Directions for this task:
All the entries, exactly as they read, must be written out again.

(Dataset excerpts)
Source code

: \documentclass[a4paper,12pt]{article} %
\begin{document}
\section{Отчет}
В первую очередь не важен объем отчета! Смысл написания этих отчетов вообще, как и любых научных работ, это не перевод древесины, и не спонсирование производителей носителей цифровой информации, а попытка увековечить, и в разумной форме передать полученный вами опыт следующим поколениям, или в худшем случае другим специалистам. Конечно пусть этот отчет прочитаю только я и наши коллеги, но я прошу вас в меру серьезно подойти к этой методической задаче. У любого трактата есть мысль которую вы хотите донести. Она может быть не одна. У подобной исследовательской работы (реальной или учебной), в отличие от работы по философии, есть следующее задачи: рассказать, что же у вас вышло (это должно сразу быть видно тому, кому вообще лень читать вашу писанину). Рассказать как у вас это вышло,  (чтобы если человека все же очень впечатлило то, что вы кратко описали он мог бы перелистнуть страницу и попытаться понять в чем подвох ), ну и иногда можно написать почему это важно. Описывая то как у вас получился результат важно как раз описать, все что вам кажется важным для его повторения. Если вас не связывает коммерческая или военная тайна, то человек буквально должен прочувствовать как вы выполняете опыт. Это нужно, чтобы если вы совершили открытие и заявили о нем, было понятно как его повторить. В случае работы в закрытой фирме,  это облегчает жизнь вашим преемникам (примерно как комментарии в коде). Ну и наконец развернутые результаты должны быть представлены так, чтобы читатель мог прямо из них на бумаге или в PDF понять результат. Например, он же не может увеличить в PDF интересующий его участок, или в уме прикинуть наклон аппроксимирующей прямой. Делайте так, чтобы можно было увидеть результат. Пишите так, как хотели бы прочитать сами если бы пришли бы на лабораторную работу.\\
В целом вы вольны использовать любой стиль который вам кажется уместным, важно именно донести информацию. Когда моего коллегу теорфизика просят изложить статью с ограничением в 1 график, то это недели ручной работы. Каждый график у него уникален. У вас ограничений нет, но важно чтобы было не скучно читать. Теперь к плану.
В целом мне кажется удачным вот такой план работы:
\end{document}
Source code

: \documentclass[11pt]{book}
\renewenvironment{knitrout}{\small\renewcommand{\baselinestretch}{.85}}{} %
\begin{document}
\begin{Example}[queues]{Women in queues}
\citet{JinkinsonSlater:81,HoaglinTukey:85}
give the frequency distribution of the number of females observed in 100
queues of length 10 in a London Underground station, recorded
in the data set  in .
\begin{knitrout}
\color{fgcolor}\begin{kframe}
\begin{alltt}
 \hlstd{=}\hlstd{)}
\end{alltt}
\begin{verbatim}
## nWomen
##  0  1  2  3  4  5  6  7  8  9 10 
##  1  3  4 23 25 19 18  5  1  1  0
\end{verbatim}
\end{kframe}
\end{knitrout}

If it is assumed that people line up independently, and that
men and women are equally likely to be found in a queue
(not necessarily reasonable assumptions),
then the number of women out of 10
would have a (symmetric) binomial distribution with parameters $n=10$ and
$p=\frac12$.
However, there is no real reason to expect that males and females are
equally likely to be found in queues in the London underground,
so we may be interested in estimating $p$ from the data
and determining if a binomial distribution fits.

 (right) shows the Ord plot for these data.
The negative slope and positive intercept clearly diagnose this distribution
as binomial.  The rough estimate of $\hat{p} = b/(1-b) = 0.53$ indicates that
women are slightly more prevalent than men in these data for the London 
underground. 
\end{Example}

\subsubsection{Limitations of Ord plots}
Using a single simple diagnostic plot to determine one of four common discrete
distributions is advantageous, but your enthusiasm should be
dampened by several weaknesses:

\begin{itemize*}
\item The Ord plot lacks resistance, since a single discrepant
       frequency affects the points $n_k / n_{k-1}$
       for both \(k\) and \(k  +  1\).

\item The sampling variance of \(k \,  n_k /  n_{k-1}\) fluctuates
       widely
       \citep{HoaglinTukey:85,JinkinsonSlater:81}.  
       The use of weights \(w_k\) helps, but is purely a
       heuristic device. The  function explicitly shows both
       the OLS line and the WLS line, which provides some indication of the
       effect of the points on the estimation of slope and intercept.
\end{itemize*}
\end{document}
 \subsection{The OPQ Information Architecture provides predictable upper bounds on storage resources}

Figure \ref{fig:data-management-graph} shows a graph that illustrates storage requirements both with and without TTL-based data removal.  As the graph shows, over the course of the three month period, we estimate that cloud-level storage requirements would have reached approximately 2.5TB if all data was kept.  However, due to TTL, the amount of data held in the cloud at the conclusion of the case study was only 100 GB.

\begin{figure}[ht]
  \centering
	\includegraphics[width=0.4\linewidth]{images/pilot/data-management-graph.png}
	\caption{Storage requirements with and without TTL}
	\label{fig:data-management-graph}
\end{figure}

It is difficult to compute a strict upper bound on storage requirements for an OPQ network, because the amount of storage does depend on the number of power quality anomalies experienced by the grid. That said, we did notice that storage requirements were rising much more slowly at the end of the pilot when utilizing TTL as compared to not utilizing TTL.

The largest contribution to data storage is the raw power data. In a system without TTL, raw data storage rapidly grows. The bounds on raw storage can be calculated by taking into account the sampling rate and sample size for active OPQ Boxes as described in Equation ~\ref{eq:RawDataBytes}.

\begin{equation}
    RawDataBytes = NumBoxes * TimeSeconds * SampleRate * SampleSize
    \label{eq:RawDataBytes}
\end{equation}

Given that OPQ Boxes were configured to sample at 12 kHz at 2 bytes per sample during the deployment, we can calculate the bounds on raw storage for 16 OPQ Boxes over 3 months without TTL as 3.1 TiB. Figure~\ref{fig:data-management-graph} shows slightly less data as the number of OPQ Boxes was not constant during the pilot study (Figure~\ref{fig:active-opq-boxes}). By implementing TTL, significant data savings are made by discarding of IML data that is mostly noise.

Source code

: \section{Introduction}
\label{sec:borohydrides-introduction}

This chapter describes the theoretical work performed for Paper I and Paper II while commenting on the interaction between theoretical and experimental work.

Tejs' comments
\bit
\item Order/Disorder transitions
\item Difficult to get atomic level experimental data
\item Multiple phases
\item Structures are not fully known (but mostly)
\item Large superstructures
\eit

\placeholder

Expected answer:
Source code

: \documentclass[a4paper,12pt]{article} %
\begin{document}
\section{Отчет}
В первую очередь не важен объем отчета! Смысл написания этих отчетов вообще, как и любых научных работ, это не перевод древесины, и не спонсирование производителей носителей цифровой информации, а попытка увековечить, и в разумной форме передать полученный вами опыт следующим поколениям, или в худшем случае другим специалистам. Конечно пусть этот отчет прочитаю только я и наши коллеги, но я прошу вас в меру серьезно подойти к этой методической задаче. У любого трактата есть мысль которую вы хотите донести. Она может быть не одна. У подобной исследовательской работы (реальной или учебной), в отличие от работы по философии, есть следующее задачи: рассказать, что же у вас вышло (это должно сразу быть видно тому, кому вообще лень читать вашу писанину). Рассказать как у вас это вышло,  (чтобы если человека все же очень впечатлило то, что вы кратко описали он мог бы перелистнуть страницу и попытаться понять в чем подвох ), ну и иногда можно написать почему это важно. Описывая то как у вас получился результат важно как раз описать, все что вам кажется важным для его повторения. Если вас не связывает коммерческая или военная тайна, то человек буквально должен прочувствовать как вы выполняете опыт. Это нужно, чтобы если вы совершили открытие и заявили о нем, было понятно как его повторить. В случае работы в закрытой фирме,  это облегчает жизнь вашим преемникам (примерно как комментарии в коде). Ну и наконец развернутые результаты должны быть представлены так, чтобы читатель мог прямо из них на бумаге или в PDF понять результат. Например, он же не может увеличить в PDF интересующий его участок, или в уме прикинуть наклон аппроксимирующей прямой. Делайте так, чтобы можно было увидеть результат. Пишите так, как хотели бы прочитать сами если бы пришли бы на лабораторную работу.\\
В целом вы вольны использовать любой стиль который вам кажется уместным, важно именно донести информацию. Когда моего коллегу теорфизика просят изложить статью с ограничением в 1 график, то это недели ручной работы. Каждый график у него уникален. У вас ограничений нет, но важно чтобы было не скучно читать. Теперь к плану.
В целом мне кажется удачным вот такой план работы:
\end{document}
Source code

: \documentclass[11pt]{book}
\renewenvironment{knitrout}{\small\renewcommand{\baselinestretch}{.85}}{} %
\begin{document}
\begin{Example}[queues]{Women in queues}
\citet{JinkinsonSlater:81,HoaglinTukey:85}
give the frequency distribution of the number of females observed in 100
queues of length 10 in a London Underground station, recorded
in the data set  in .
\begin{knitrout}
\color{fgcolor}\begin{kframe}
\begin{alltt}
 \hlstd{=}\hlstd{)}
\end{alltt}
\begin{verbatim}
## nWomen
##  0  1  2  3  4  5  6  7  8  9 10 
##  1  3  4 23 25 19 18  5  1  1  0
\end{verbatim}
\end{kframe}
\end{knitrout}

If it is assumed that people line up independently, and that
men and women are equally likely to be found in a queue
(not necessarily reasonable assumptions),
then the number of women out of 10
would have a (symmetric) binomial distribution with parameters $n=10$ and
$p=\frac12$.
However, there is no real reason to expect that males and females are
equally likely to be found in queues in the London underground,
so we may be interested in estimating $p$ from the data
and determining if a binomial distribution fits.

 (right) shows the Ord plot for these data.
The negative slope and positive intercept clearly diagnose this distribution
as binomial.  The rough estimate of $\hat{p} = b/(1-b) = 0.53$ indicates that
women are slightly more prevalent than men in these data for the London 
underground. 
\end{Example}

\subsubsection{Limitations of Ord plots}
Using a single simple diagnostic plot to determine one of four common discrete
distributions is advantageous, but your enthusiasm should be
dampened by several weaknesses:

\begin{itemize*}
\item The Ord plot lacks resistance, since a single discrepant
       frequency affects the points $n_k / n_{k-1}$
       for both \(k\) and \(k  +  1\).

\item The sampling variance of \(k \,  n_k /  n_{k-1}\) fluctuates
       widely
       \citep{HoaglinTukey:85,JinkinsonSlater:81}.  
       The use of weights \(w_k\) helps, but is purely a
       heuristic device. The  function explicitly shows both
       the OLS line and the WLS line, which provides some indication of the
       effect of the points on the estimation of slope and intercept.
\end{itemize*}
\end{document}
 \subsection{The OPQ Information Architecture provides predictable upper bounds on storage resources}

Figure \ref{fig:data-management-graph} shows a graph that illustrates storage requirements both with and without TTL-based data removal.  As the graph shows, over the course of the three month period, we estimate that cloud-level storage requirements would have reached approximately 2.5TB if all data was kept.  However, due to TTL, the amount of data held in the cloud at the conclusion of the case study was only 100 GB.

\begin{figure}[ht]
  \centering
	\includegraphics[width=0.4\linewidth]{images/pilot/data-management-graph.png}
	\caption{Storage requirements with and without TTL}
	\label{fig:data-management-graph}
\end{figure}

It is difficult to compute a strict upper bound on storage requirements for an OPQ network, because the amount of storage does depend on the number of power quality anomalies experienced by the grid. That said, we did notice that storage requirements were rising much more slowly at the end of the pilot when utilizing TTL as compared to not utilizing TTL.

The largest contribution to data storage is the raw power data. In a system without TTL, raw data storage rapidly grows. The bounds on raw storage can be calculated by taking into account the sampling rate and sample size for active OPQ Boxes as described in Equation ~\ref{eq:RawDataBytes}.

\begin{equation}
    RawDataBytes = NumBoxes * TimeSeconds * SampleRate * SampleSize
    \label{eq:RawDataBytes}
\end{equation}

Given that OPQ Boxes were configured to sample at 12 kHz at 2 bytes per sample during the deployment, we can calculate the bounds on raw storage for 16 OPQ Boxes over 3 months without TTL as 3.1 TiB. Figure~\ref{fig:data-management-graph} shows slightly less data as the number of OPQ Boxes was not constant during the pilot study (Figure~\ref{fig:active-opq-boxes}). By implementing TTL, significant data savings are made by discarding of IML data that is mostly noise.

Source code

: \section{Introduction}
\label{sec:borohydrides-introduction}

This chapter describes the theoretical work performed for Paper I and Paper II while commenting on the interaction between theoretical and experimental work.

Tejs' comments
\bit
\item Order/Disorder transitions
\item Difficult to get atomic level experimental data
\item Multiple phases
\item Structures are not fully known (but mostly)
\item Large superstructures
\eit

\placeholder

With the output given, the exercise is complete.